═════ THE DATA ═════

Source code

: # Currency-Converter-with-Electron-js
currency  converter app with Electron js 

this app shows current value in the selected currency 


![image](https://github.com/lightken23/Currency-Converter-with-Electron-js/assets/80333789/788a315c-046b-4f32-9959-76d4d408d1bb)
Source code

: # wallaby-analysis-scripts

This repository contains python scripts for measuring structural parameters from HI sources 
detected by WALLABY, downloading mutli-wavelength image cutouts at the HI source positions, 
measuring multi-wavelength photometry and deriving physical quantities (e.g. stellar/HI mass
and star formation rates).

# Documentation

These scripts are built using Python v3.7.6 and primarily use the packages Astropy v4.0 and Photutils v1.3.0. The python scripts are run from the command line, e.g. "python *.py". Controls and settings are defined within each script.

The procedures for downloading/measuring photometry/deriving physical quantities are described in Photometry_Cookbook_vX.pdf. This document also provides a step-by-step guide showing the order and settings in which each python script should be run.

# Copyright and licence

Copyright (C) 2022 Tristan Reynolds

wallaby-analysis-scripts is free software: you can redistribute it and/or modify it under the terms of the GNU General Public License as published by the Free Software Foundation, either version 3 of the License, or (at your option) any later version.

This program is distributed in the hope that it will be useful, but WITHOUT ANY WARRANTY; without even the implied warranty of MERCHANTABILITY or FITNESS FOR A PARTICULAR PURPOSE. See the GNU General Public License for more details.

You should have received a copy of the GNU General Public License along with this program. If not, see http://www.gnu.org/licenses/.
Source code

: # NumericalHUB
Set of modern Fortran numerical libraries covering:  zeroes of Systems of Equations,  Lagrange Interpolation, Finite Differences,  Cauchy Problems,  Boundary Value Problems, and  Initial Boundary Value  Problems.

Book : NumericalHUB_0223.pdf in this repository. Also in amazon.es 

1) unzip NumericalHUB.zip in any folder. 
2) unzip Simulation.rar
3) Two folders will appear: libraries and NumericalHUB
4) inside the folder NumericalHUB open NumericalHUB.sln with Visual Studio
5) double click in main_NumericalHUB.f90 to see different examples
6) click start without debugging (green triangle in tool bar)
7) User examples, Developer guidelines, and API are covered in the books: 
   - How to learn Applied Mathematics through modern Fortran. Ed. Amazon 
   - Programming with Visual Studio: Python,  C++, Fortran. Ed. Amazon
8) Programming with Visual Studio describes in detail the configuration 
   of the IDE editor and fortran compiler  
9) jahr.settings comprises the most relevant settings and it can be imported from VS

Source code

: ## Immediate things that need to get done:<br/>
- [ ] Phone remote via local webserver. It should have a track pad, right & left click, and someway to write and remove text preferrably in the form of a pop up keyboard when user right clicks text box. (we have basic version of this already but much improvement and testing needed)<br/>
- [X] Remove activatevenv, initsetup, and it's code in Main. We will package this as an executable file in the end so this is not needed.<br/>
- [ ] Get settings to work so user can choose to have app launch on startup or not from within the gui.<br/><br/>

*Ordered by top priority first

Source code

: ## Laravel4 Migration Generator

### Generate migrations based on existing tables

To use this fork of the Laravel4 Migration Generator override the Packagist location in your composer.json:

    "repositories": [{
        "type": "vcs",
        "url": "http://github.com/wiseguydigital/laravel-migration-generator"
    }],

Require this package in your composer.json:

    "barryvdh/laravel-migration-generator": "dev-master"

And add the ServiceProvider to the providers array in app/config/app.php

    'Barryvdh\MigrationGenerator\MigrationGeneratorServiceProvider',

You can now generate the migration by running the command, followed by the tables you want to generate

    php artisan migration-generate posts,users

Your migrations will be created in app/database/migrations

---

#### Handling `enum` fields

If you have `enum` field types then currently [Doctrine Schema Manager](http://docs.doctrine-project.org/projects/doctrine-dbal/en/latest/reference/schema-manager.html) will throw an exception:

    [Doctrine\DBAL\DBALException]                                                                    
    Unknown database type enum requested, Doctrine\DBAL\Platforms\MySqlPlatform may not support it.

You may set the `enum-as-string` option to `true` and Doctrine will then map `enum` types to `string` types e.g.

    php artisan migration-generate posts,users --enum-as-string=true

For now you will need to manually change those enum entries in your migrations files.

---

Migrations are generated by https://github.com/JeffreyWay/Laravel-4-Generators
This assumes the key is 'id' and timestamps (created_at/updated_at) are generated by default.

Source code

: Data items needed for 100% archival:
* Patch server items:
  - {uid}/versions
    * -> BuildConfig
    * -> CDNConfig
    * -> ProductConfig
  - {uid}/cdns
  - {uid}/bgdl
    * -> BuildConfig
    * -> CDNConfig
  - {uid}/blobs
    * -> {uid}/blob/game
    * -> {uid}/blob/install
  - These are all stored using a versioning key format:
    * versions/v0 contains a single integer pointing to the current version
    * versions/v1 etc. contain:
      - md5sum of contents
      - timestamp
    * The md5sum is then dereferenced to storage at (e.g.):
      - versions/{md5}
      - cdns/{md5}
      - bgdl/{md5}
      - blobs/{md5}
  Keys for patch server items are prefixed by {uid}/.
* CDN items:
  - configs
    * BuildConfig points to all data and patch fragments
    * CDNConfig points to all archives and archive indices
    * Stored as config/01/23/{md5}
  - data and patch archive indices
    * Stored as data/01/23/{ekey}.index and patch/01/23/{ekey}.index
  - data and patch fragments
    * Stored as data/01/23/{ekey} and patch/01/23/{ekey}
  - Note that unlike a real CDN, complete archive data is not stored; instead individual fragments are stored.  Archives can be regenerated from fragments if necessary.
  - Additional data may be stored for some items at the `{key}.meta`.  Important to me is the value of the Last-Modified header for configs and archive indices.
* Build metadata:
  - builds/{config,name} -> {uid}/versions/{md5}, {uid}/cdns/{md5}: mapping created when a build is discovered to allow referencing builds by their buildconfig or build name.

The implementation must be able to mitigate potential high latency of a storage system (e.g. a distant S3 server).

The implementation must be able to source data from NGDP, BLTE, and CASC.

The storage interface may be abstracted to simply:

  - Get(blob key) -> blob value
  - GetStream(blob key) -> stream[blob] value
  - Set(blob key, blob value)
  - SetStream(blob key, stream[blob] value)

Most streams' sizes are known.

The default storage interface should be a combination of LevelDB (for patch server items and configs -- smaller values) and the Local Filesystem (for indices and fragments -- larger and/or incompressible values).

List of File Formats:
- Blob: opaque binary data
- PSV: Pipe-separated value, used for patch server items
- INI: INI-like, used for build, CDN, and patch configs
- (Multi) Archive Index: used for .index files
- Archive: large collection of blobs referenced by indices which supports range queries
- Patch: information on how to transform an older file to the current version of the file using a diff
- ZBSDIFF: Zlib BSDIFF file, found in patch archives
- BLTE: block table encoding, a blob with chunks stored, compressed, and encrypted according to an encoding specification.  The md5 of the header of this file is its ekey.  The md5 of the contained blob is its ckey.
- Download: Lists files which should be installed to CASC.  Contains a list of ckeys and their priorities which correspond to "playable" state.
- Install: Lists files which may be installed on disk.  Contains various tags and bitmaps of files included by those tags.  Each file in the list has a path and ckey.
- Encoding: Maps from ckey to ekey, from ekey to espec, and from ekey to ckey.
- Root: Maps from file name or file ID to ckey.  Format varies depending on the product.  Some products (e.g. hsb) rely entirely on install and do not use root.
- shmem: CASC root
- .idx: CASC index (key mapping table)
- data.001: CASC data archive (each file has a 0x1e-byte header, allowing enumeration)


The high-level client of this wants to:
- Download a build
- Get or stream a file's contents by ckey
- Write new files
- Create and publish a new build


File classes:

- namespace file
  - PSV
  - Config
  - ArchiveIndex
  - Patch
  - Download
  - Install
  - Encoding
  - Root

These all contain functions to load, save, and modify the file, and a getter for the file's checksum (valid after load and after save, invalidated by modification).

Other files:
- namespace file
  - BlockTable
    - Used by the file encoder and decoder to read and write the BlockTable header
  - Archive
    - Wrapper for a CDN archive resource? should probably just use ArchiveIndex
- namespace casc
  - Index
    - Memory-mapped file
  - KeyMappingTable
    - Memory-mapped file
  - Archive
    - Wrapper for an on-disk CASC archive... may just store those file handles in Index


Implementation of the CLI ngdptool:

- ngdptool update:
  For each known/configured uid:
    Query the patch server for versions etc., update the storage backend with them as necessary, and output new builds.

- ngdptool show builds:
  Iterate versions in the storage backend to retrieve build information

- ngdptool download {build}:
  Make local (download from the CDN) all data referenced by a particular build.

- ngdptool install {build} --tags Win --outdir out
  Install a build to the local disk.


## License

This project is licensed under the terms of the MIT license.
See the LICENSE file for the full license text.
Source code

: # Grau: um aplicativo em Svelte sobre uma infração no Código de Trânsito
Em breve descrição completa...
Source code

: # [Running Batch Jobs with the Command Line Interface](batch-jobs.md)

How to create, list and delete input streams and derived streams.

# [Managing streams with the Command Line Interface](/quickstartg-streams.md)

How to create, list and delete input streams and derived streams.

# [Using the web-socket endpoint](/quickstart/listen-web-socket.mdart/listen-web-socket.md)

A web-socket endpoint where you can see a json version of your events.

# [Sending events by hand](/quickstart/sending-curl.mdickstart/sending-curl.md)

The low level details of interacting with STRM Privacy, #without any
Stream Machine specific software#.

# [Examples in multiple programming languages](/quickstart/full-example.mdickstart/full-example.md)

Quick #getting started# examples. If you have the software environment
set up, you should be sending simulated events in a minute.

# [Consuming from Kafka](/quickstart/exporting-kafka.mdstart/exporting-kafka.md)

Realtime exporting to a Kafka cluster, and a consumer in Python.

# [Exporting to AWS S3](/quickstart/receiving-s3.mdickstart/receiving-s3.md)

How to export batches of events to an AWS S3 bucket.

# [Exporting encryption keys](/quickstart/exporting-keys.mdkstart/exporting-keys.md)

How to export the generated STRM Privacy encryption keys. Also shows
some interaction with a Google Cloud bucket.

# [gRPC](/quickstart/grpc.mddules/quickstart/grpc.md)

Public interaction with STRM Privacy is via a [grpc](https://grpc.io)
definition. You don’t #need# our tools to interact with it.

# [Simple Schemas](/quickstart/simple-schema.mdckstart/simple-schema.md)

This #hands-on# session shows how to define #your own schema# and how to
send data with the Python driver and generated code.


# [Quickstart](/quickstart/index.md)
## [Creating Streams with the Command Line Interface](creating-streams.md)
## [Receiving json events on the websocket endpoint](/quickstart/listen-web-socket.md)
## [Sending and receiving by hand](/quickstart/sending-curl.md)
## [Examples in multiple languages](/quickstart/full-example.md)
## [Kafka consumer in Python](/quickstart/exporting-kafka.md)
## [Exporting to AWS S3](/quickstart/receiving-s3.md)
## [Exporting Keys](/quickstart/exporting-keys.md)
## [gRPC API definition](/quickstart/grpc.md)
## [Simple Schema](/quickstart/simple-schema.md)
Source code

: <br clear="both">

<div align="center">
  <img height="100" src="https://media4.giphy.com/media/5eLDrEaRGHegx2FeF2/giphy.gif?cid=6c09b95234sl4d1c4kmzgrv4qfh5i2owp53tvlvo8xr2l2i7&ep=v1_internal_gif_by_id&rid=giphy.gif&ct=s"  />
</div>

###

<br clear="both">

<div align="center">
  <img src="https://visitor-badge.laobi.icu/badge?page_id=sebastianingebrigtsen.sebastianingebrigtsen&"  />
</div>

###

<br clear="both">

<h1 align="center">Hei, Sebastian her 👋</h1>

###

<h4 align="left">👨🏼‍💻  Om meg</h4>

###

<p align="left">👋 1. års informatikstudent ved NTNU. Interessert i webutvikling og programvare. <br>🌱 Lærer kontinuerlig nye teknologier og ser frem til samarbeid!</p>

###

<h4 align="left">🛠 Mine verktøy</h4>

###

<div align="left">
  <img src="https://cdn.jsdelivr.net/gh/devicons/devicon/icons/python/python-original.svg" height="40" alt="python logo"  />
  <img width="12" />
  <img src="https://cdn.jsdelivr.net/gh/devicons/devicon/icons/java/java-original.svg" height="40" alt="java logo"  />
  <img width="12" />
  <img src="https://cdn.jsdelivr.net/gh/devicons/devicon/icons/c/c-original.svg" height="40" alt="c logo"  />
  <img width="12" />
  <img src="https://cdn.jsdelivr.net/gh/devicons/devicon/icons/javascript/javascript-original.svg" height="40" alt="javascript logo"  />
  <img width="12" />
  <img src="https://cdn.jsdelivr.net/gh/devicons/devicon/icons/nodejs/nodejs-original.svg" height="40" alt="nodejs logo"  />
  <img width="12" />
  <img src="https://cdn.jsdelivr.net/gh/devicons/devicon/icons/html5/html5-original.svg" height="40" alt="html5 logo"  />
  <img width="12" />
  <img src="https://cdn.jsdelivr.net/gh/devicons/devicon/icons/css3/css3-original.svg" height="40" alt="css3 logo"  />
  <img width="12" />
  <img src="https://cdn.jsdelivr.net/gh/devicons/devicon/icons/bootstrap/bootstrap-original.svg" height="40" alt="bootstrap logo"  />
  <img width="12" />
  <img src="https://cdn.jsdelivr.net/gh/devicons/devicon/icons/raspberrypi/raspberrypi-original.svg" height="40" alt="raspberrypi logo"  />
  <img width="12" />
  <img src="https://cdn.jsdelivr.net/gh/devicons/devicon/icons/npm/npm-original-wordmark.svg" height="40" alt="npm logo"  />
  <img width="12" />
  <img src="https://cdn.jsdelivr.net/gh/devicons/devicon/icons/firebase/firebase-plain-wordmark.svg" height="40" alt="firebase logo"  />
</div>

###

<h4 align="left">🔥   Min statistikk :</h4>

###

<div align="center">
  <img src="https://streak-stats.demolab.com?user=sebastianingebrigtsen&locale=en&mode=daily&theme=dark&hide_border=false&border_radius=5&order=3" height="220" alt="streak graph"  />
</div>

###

═════

WORK INSTRUCTIONS
The answer should be an exact copy of the lines from the first line of the data through the line with "# Documentation" and should contain nothing else.

RESPONSE TO THE EXERCISE
Source code

: # Currency-Converter-with-Electron-js
currency  converter app with Electron js 

this app shows current value in the selected currency 


![image](https://github.com/lightken23/Currency-Converter-with-Electron-js/assets/80333789/788a315c-046b-4f32-9959-76d4d408d1bb)
Source code

: # wallaby-analysis-scripts

This repository contains python scripts for measuring structural parameters from HI sources 
detected by WALLABY, downloading mutli-wavelength image cutouts at the HI source positions, 
measuring multi-wavelength photometry and deriving physical quantities (e.g. stellar/HI mass
and star formation rates).

# Documentation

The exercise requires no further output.